From where I do business in the Pacific Northwest and manage colleagues across the western region of the United States, I serve some of the most demanding customers in the retail, financial, high-technology, and manufacturing vertical industries. Many of these companies are at the forefront of cloud adoption, yet also have a lot to lose when it comes to sensitive data across a variety of data types.
Three out of four Netskope’s customers have adopted cloud DLP, and my customers are among the most sophisticated users of it. Here are four observations about what’s easy and hard to do, and why I believe Netskope customers are the most likely to address their sensitive data concerns.
Separate signal from noise
What’s easy: It’s easy to cast a wide net, catching anything that “could be” personally-identifiable information (PII), payment card information (PCI), protected health information (PHI), and so on. But when your false positives dwarf your actual detection, DLP becomes useless.

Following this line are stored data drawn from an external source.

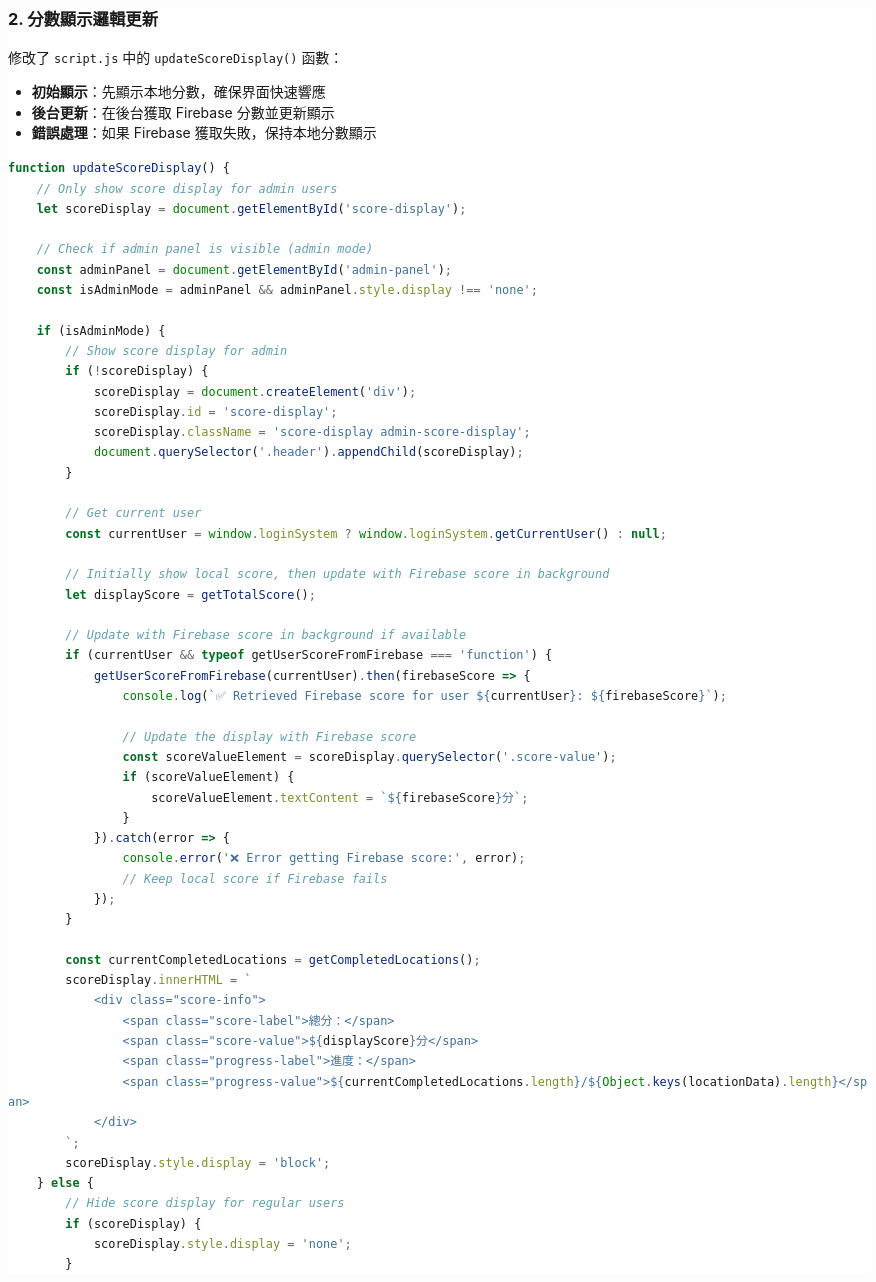 ### 2. 分數顯示邏輯更新
修改了 `script.js` 中的 `updateScoreDisplay()` 函數：

- **初始顯示**：先顯示本地分數，確保界面快速響應
- **後台更新**：在後台獲取 Firebase 分數並更新顯示
- **錯誤處理**：如果 Firebase 獲取失敗，保持本地分數顯示

```javascript
function updateScoreDisplay() {
    // Only show score display for admin users
    let scoreDisplay = document.getElementById('score-display');

    // Check if admin panel is visible (admin mode)
    const adminPanel = document.getElementById('admin-panel');
    const isAdminMode = adminPanel && adminPanel.style.display !== 'none';

    if (isAdminMode) {
        // Show score display for admin
        if (!scoreDisplay) {
            scoreDisplay = document.createElement('div');
            scoreDisplay.id = 'score-display';
            scoreDisplay.className = 'score-display admin-score-display';
            document.querySelector('.header').appendChild(scoreDisplay);
        }

        // Get current user
        const currentUser = window.loginSystem ? window.loginSystem.getCurrentUser() : null;
        
        // Initially show local score, then update with Firebase score in background
        let displayScore = getTotalScore();
        
        // Update with Firebase score in background if available
        if (currentUser && typeof getUserScoreFromFirebase === 'function') {
            getUserScoreFromFirebase(currentUser).then(firebaseScore => {
                console.log(`✅ Retrieved Firebase score for user ${currentUser}: ${firebaseScore}`);
                
                // Update the display with Firebase score
                const scoreValueElement = scoreDisplay.querySelector('.score-value');
                if (scoreValueElement) {
                    scoreValueElement.textContent = `${firebaseScore}分`;
                }
            }).catch(error => {
                console.error('❌ Error getting Firebase score:', error);
                // Keep local score if Firebase fails
            });
        }

        const currentCompletedLocations = getCompletedLocations();
        scoreDisplay.innerHTML = `
            <div class="score-info">
                <span class="score-label">總分：</span>
                <span class="score-value">${displayScore}分</span>
                <span class="progress-label">進度：</span>
                <span class="progress-value">${currentCompletedLocations.length}/${Object.keys(locationData).length}</span>
            </div>
        `;
        scoreDisplay.style.display = 'block';
    } else {
        // Hide score display for regular users
        if (scoreDisplay) {
            scoreDisplay.style.display = 'none';
        }
```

What’s hard: It’s hard to filter down to what’s important using context (user, group, device, location, app or category, activity, and so on) to separate signal from noise to dramatically reduce false positives and increase accuracy detection.
Find data when it’s hidden
What’s easy: It’s easy to detect sensitive data when it’s in simple files such as documents, spreadsheets, and text files.

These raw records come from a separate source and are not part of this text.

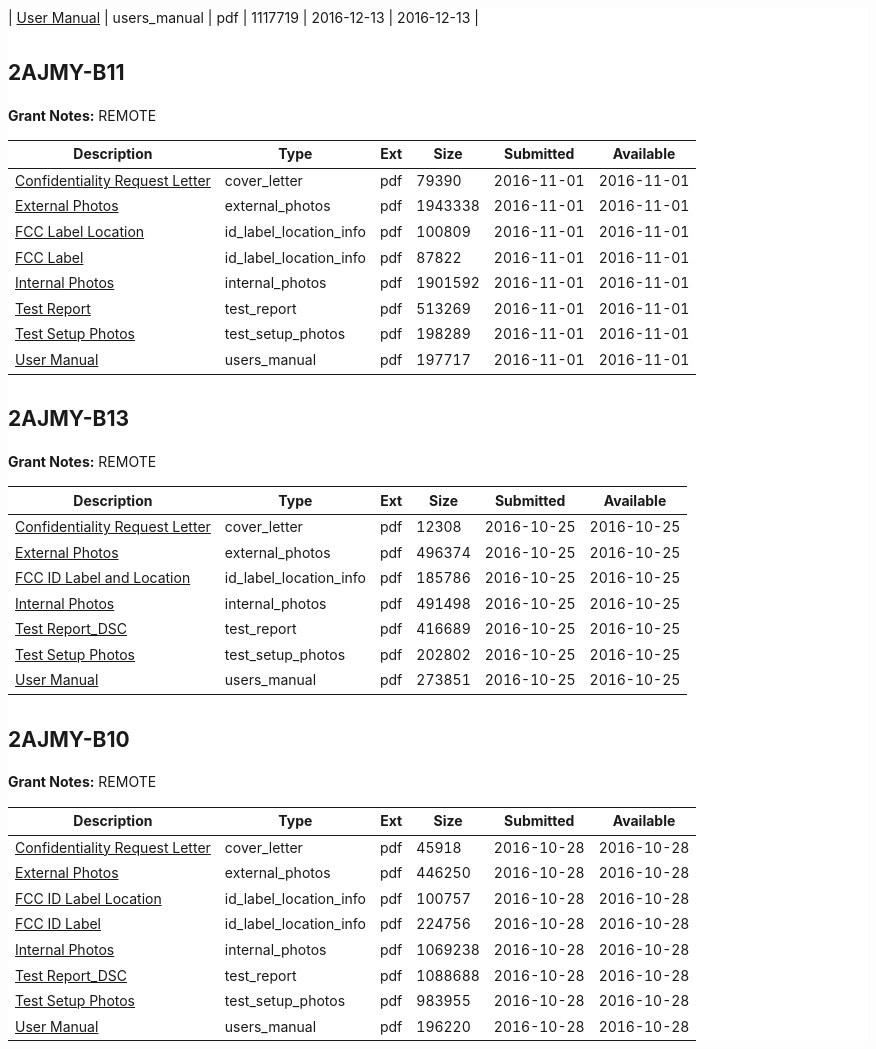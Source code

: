 | [User Manual](2AJMY-KD900/a602180ecde918c41c1a55db26796568/3227204.pdf) | users_manual | pdf | 1117719 | 2016-12-13 | 2016-12-13 |
## 2AJMY-B11
**Grant Notes:** REMOTE

| Description | Type | Ext | Size | Submitted | Available |
| ----------- | ---- | --- | ---- | --------- | --------- |
| [Confidentiality Request Letter](2AJMY-B11/e4a44f2b269980abc09c51dceb844f29/3183385.pdf) | cover_letter | pdf | 79390 | 2016-11-01 | 2016-11-01 |
| [External Photos](2AJMY-B11/e4a44f2b269980abc09c51dceb844f29/3183386.pdf) | external_photos | pdf | 1943338 | 2016-11-01 | 2016-11-01 |
| [FCC Label Location](2AJMY-B11/e4a44f2b269980abc09c51dceb844f29/3183388.pdf) | id_label_location_info | pdf | 100809 | 2016-11-01 | 2016-11-01 |
| [FCC Label](2AJMY-B11/e4a44f2b269980abc09c51dceb844f29/3183389.pdf) | id_label_location_info | pdf | 87822 | 2016-11-01 | 2016-11-01 |
| [Internal Photos](2AJMY-B11/e4a44f2b269980abc09c51dceb844f29/3183387.pdf) | internal_photos | pdf | 1901592 | 2016-11-01 | 2016-11-01 |
| [Test Report](2AJMY-B11/e4a44f2b269980abc09c51dceb844f29/3183391.pdf) | test_report | pdf | 513269 | 2016-11-01 | 2016-11-01 |
| [Test Setup Photos](2AJMY-B11/e4a44f2b269980abc09c51dceb844f29/3183390.pdf) | test_setup_photos | pdf | 198289 | 2016-11-01 | 2016-11-01 |
| [User Manual](2AJMY-B11/e4a44f2b269980abc09c51dceb844f29/3183392.pdf) | users_manual | pdf | 197717 | 2016-11-01 | 2016-11-01 |
## 2AJMY-B13
**Grant Notes:** REMOTE

| Description | Type | Ext | Size | Submitted | Available |
| ----------- | ---- | --- | ---- | --------- | --------- |
| [Confidentiality Request Letter](2AJMY-B13/2d22d55a98fac4e5b94e94b72999e634/3174434.pdf) | cover_letter | pdf | 12308 | 2016-10-25 | 2016-10-25 |
| [External Photos](2AJMY-B13/2d22d55a98fac4e5b94e94b72999e634/3174435.pdf) | external_photos | pdf | 496374 | 2016-10-25 | 2016-10-25 |
| [FCC ID Label and Location](2AJMY-B13/2d22d55a98fac4e5b94e94b72999e634/3174437.pdf) | id_label_location_info | pdf | 185786 | 2016-10-25 | 2016-10-25 |
| [Internal Photos](2AJMY-B13/2d22d55a98fac4e5b94e94b72999e634/3174436.pdf) | internal_photos | pdf | 491498 | 2016-10-25 | 2016-10-25 |
| [Test Report_DSC](2AJMY-B13/2d22d55a98fac4e5b94e94b72999e634/3174439.pdf) | test_report | pdf | 416689 | 2016-10-25 | 2016-10-25 |
| [Test Setup Photos](2AJMY-B13/2d22d55a98fac4e5b94e94b72999e634/3174438.pdf) | test_setup_photos | pdf | 202802 | 2016-10-25 | 2016-10-25 |
| [User Manual](2AJMY-B13/2d22d55a98fac4e5b94e94b72999e634/3174440.pdf) | users_manual | pdf | 273851 | 2016-10-25 | 2016-10-25 |
## 2AJMY-B10
**Grant Notes:** REMOTE

| Description | Type | Ext | Size | Submitted | Available |
| ----------- | ---- | --- | ---- | --------- | --------- |
| [Confidentiality Request Letter](2AJMY-B10/eca9a909269b20ad989302abda76472e/3177857.pdf) | cover_letter | pdf | 45918 | 2016-10-28 | 2016-10-28 |
| [External Photos](2AJMY-B10/eca9a909269b20ad989302abda76472e/3177858.pdf) | external_photos | pdf | 446250 | 2016-10-28 | 2016-10-28 |
| [FCC ID Label Location](2AJMY-B10/eca9a909269b20ad989302abda76472e/3177860.pdf) | id_label_location_info | pdf | 100757 | 2016-10-28 | 2016-10-28 |
| [FCC ID Label](2AJMY-B10/eca9a909269b20ad989302abda76472e/3177861.pdf) | id_label_location_info | pdf | 224756 | 2016-10-28 | 2016-10-28 |
| [Internal Photos](2AJMY-B10/eca9a909269b20ad989302abda76472e/3177859.pdf) | internal_photos | pdf | 1069238 | 2016-10-28 | 2016-10-28 |
| [Test Report_DSC](2AJMY-B10/eca9a909269b20ad989302abda76472e/3177863.pdf) | test_report | pdf | 1088688 | 2016-10-28 | 2016-10-28 |
| [Test Setup Photos](2AJMY-B10/eca9a909269b20ad989302abda76472e/3177862.pdf) | test_setup_photos | pdf | 983955 | 2016-10-28 | 2016-10-28 |
| [User Manual](2AJMY-B10/eca9a909269b20ad989302abda76472e/3177864.pdf) | users_manual | pdf | 196220 | 2016-10-28 | 2016-10-28 |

What’s hard: It’s not so easy to find sensitive data when it’s housed in obscure file formats or in files that have been compressed or zipped. The prior point decreases my customers’ false positives, but this has enabled them to markedly decrease their false negatives.
See portions of files
What’s easy: It’s easy to look for “exact” sensitive files (such as a file hash match).
What’s hard: When you have to pick up “portions” of sensitive files is where things get tricky. Being able to do this right has enabled my customers to find sensitive content, even when it’s embedded somewhere else.
Be thorough in what you look for
What’s easy: It’s easy to look for specific “words” or “characters” in a file through simple regular expression. But this is useless if you don’t have an army of people to cull through the thousands (or millions) of detections. And it also means you’ll miss whole swaths of important data, such as source code.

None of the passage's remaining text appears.